The caller to NPR's "Talk of the Nation" last Thursday was dripping with sarcasm about the man in the White House he referred to as "Barry" or "this administration." The caller said he had decided to cancel a planned expansion of his business because of the economic ineptness of "this administration," which, he said, had never had to meet a payroll or look at a monthly P&L statement. "This administration" had never had a real job, never managed anything, he said.
The president, no matter who he is, gets the blame for a lousy economy or plaudits for a good economy, despite the fact that the president has little control over the economy. Congress controls spending. The Federal Reserve controls the money supply. The president, most often, is left to a role as a cheerleader when the economy needs a boost.
The critical caller got me to thinking, though, about presidents with business experience vs. those without it. In the past 50 years, only a handful of presidents have had meaningful business management experience. Jimmy Carter ran a family peanut warehouse business. George H.W. Bush was in the oil business in Texas. George W. Bush helped manage a baseball team for a while. All three of these men saw the economy turn sour on them and got the blame.
Presidents who had little or no business experience fared better in the economic sweepstakes. Bill Clinton's only occupation has been politics, except for a brief stint practicing law after losing an election; Ronald Reagan was in the acting business, but as an employee, not a decision-making manager; Richard Nixon practiced a little law but mostly practiced politics; ditto for Gerald Ford. Lyndon Johnson claimed to be a gentleman farmer and executive, but his only real interest was politics. All five of these presidents enjoyed better economic results than "this administration" is experiencing today, but their better fortunes could not have been the result of their business management experience.

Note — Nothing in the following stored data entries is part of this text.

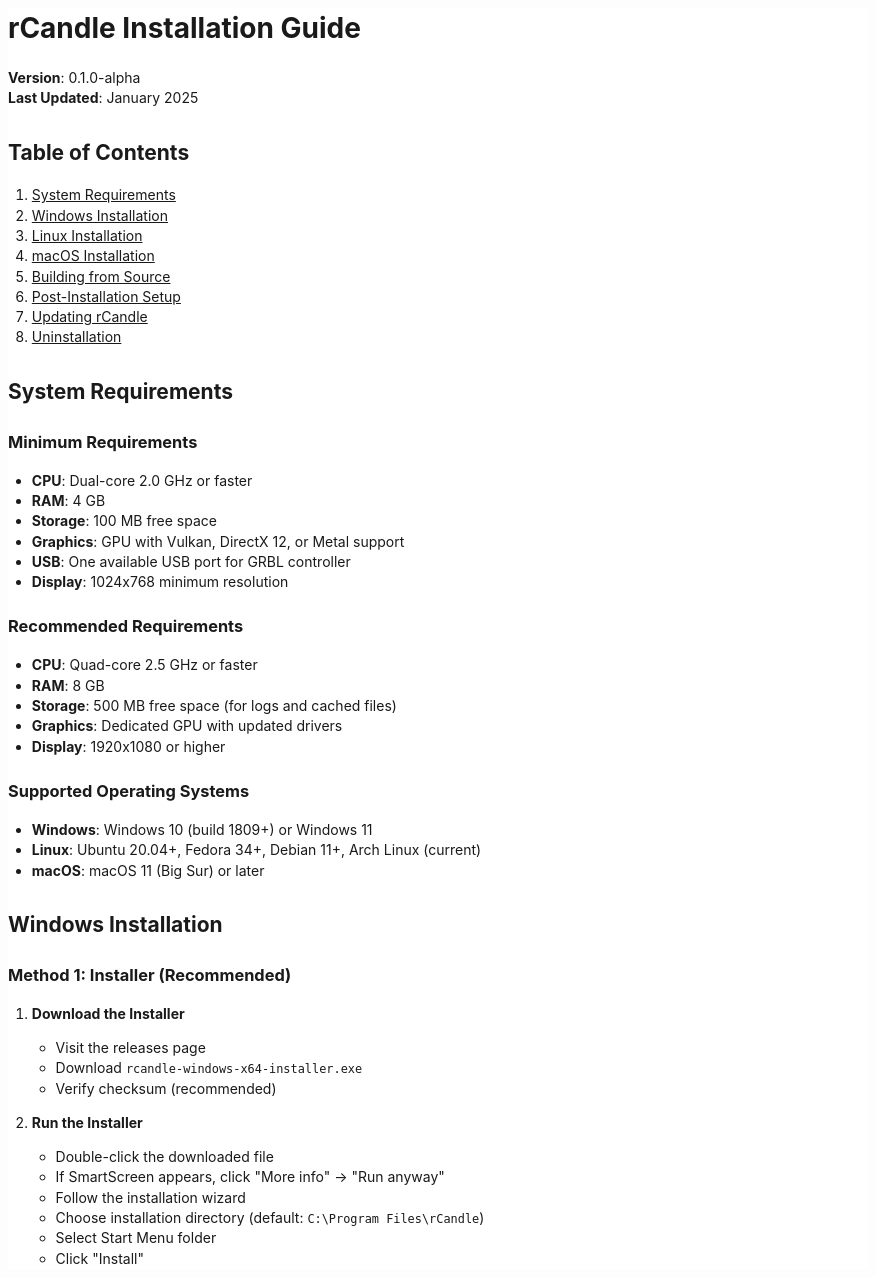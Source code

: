# rCandle Installation Guide

**Version**: 0.1.0-alpha  
**Last Updated**: January 2025

## Table of Contents

1. [System Requirements](#system-requirements)
2. [Windows Installation](#windows-installation)
3. [Linux Installation](#linux-installation)
4. [macOS Installation](#macos-installation)
5. [Building from Source](#building-from-source)
6. [Post-Installation Setup](#post-installation-setup)
7. [Updating rCandle](#updating-rcandle)
8. [Uninstallation](#uninstallation)

## System Requirements

### Minimum Requirements
- **CPU**: Dual-core 2.0 GHz or faster
- **RAM**: 4 GB
- **Storage**: 100 MB free space
- **Graphics**: GPU with Vulkan, DirectX 12, or Metal support
- **USB**: One available USB port for GRBL controller
- **Display**: 1024x768 minimum resolution

### Recommended Requirements
- **CPU**: Quad-core 2.5 GHz or faster
- **RAM**: 8 GB
- **Storage**: 500 MB free space (for logs and cached files)
- **Graphics**: Dedicated GPU with updated drivers
- **Display**: 1920x1080 or higher

### Supported Operating Systems
- **Windows**: Windows 10 (build 1809+) or Windows 11
- **Linux**: Ubuntu 20.04+, Fedora 34+, Debian 11+, Arch Linux (current)
- **macOS**: macOS 11 (Big Sur) or later

## Windows Installation

### Method 1: Installer (Recommended)

1. **Download the Installer**
   - Visit the releases page
   - Download `rcandle-windows-x64-installer.exe`
   - Verify checksum (recommended)

2. **Run the Installer**
   - Double-click the downloaded file
   - If SmartScreen appears, click "More info" → "Run anyway"
   - Follow the installation wizard
   - Choose installation directory (default: `C:\Program Files\rCandle`)
   - Select Start Menu folder
   - Click "Install"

Economic upswings and downturns are almost never the result of presidential action. They are usually the result of factors beyond a president's control, such as the bursting of the housing bubble and the international debt crisis that plague us today. A president can have some influence over the economy, as Franklin Roosevelt did in his first term by pushing stimulus spending and reassuring the public, or as John F. Kennedy did by proposing a dramatic cut in the maximum tax rates. Even then, however, Congress must act to approve a president's proposals.
Whenever the economy founders, from whatever causes, "this administration" will always get most of the blame.